Damarlarınızdan Kalbinize Uzanan Gizli Tehlike
Pulmoner Arteriyel Hipertansiyon, vücutta dolaşan kanı, kalpten oksijenlenmek üzere akciğerlere taşıyan damarlarda kan basıncının artmasıyla oluşuyor.
Kan basıncının artması sonucu damarların daralmasıyla, kan pompalamaya çalışan kalbin iş yükünü arttıran PAH, kalp yetersizliğine bağlı ölümlere neden oluyor.4 Belirtileri; astım, pnömoni, KOAH, sol kalp yetmezliği ve koroner arter hastalığı gibi diğer kalp ve akciğer hastalıklarıyla benzerlik gösteren PAH'ta tanı koymak bu nedenle güçleşiyor.1,3
PAH'ın yaygın görülen belirtileri arasında iş yaparken karşılaşılan nefes darlığı, göğüs ağrısı ile çarpıntı, baş dönmesi, baygınlık hissi, bacaklarda şişlik, çabuk yorulma yer alıyor. Oksijen tedavisinin yanı sıra, kan sulandırıcı, idrar söktürücü ilaçlar ve tansiyon ilaçlarıyla desteklenen tedavinin temelinde kan akışını kolaylaştırma prensibi bulunuyor.1 Tam olarak iyileşme sağlayan bir tedavi yöntemi bulunmayan hastalığın ilerleyen dönemlerinde cerrahi müdahaleye de başvurulurken, hastanın yaşam kalitesini artırmak tedavideki temel hareket noktasını oluşturuyor.1
Sağlıklı beslenme ve sigarasız hayat
Pulmoner Arteriyel Hipertansiyon, tedavisi zor, hayati risk taşıyan ve kronik seyreden bir hastalık olduğu için hastanın düzenli olarak takip edilmesi ve yaşam kalitesini artırıcı tedbirlerle desteklenmesi gerekiyor[2]. Hızlı kilo artışı hastalığın kötüleştiğine işaret ettiği için kilo kontrolünün düzenli olarak yapılması önerilirken, doktora danışılarak oluşturulacak fiziksel aktivite planına sadık kalınması tedaviyi olumlu yönde etkiliyor.5 Tedaviyi destekleyici olarak, sağlıklı beslenmenin önemi vurgulanırken, sigaradan ve sigara içilen ortamlardan uzak durulması hastalığın ilerlememesi için önemli bir rol taşıyor.5
GSK Türkiye Medikal Direktörü Dr.

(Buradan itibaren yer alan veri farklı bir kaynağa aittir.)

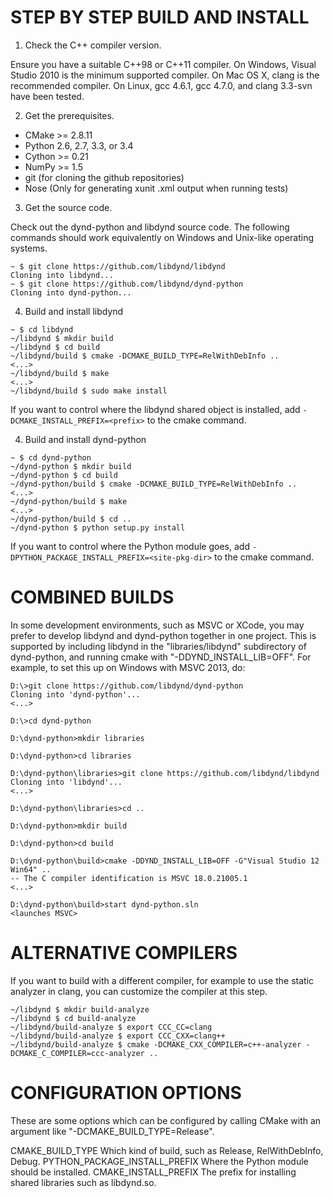 STEP BY STEP BUILD AND INSTALL
==============================

1. Check the C++ compiler version.

  Ensure you have a suitable C++98 or C++11 compiler. On Windows, Visual
Studio 2010 is the minimum supported compiler. On Mac OS X, clang is the
recommended compiler. On Linux, gcc 4.6.1, gcc 4.7.0, and
clang 3.3-svn have been tested.

2. Get the prerequisites.
  * CMake >= 2.8.11
  * Python 2.6, 2.7, 3.3, or 3.4
  * Cython >= 0.21
  * NumPy >= 1.5
  * git (for cloning the github repositories)
  * Nose (Only for generating xunit .xml output when running tests)

3. Get the source code.

  Check out the dynd-python and libdynd source code. The following commands
should work equivalently on Windows and Unix-like operating systems.

  ```
  ~ $ git clone https://github.com/libdynd/libdynd
  Cloning into libdynd...
  ~ $ git clone https://github.com/libdynd/dynd-python
  Cloning into dynd-python...
  ```

4. Build and install libdynd

  ```
  ~ $ cd libdynd
  ~/libdynd $ mkdir build
  ~/libdynd $ cd build
  ~/libdynd/build $ cmake -DCMAKE_BUILD_TYPE=RelWithDebInfo ..
  <...>
  ~/libdynd/build $ make
  <...>
  ~/libdynd/build $ sudo make install
  ```

  If you want to control where the libdynd shared object is
installed, add `-DCMAKE_INSTALL_PREFIX=<prefix>`
to the cmake command.

4. Build and install dynd-python

  ```
  ~ $ cd dynd-python
  ~/dynd-python $ mkdir build
  ~/dynd-python $ cd build
  ~/dynd-python/build $ cmake -DCMAKE_BUILD_TYPE=RelWithDebInfo ..
  <...>
  ~/dynd-python/build $ make
  <...>
  ~/dynd-python/build $ cd ..
  ~/dynd-python $ python setup.py install
  ```

  If you want to control where the Python module goes, add
`-DPYTHON_PACKAGE_INSTALL_PREFIX=<site-pkg-dir>`
to the cmake command.

COMBINED BUILDS
===============

In some development environments, such as MSVC or XCode, you may prefer
to develop libdynd and dynd-python together in one project. This is
supported by including libdynd in the "libraries/libdynd" subdirectory
of dynd-python, and running cmake with "-DDYND_INSTALL_LIB=OFF".
For example, to set this up on Windows with MSVC 2013, do:

  ```
  D:\>git clone https://github.com/libdynd/dynd-python
  Cloning into 'dynd-python'...
  <...>

  D:\>cd dynd-python

  D:\dynd-python>mkdir libraries

  D:\dynd-python>cd libraries

  D:\dynd-python\libraries>git clone https://github.com/libdynd/libdynd
  Cloning into 'libdynd'...
  <...>

  D:\dynd-python\libraries>cd ..

  D:\dynd-python>mkdir build

  D:\dynd-python>cd build

  D:\dynd-python\build>cmake -DDYND_INSTALL_LIB=OFF -G"Visual Studio 12 Win64" ..
  -- The C compiler identification is MSVC 18.0.21005.1
  <...>

  D:\dynd-python\build>start dynd-python.sln
  <launches MSVC>

  ```

ALTERNATIVE COMPILERS
=====================

  If you want to build with a different compiler, for
  example to use the static analyzer in clang, you can
  customize the compiler at this step.

  ```
  ~/libdynd $ mkdir build-analyze
  ~/libdynd $ cd build-analyze
  ~/libdynd/build-analyze $ export CCC_CC=clang
  ~/libdynd/build-analyze $ export CCC_CXX=clang++
  ~/libdynd/build-analyze $ cmake -DCMAKE_CXX_COMPILER=c++-analyzer -DCMAKE_C_COMPILER=ccc-analyzer ..
  ```

CONFIGURATION OPTIONS
=====================

These are some options which can be configured by calling
CMake with an argument like "-DCMAKE_BUILD_TYPE=Release".

CMAKE_BUILD_TYPE
    Which kind of build, such as Release, RelWithDebInfo, Debug.
PYTHON_PACKAGE_INSTALL_PREFIX
    Where the Python module should be installed.
CMAKE_INSTALL_PREFIX
    The prefix for installing shared libraries such as
    libdynd.so.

Yıldıray Tanrıver, insanların daha aktif olmaları, kendilerini daha iyi hissetmeleri ve daha uzun yaşamaları vaadiyle yaşam kalitelerini yükseltmek amacıyla yenilikçi sağlık çözümleri sunduklarını belirterek, nadir hastalıklar alanında da hasta odaklı bir yaklaşım sergilediklerinin altını çizdi. Tanrıver; "Nadir hastalıklarla mücadelede aşmamız gereken en büyük engellerden biri ne yazık ki farkındalığın çok düşük olması. Farkındalık seviyesi düştükçe, erken teşhis imkanı da ortadan kalkıyor. Bu nedenle PAH gibi nadir hastalıklara dikkat çekerek, bilgi düzeyini artırmayı hedefliyoruz. Bunun yanı sıra, yeni teşhis ve tedavi prosedürlerinin geliştirilmesi de hastaların hayat kalitesinin artmasında önemli bir yer teşkil ediyor. Bizler de GSK olarak bu konuda sorumluluklarımız doğrultusunda hem tedavi hem de farkındalık sağlamak alanında çalışmalarımızı yürütüyoruz" dedi.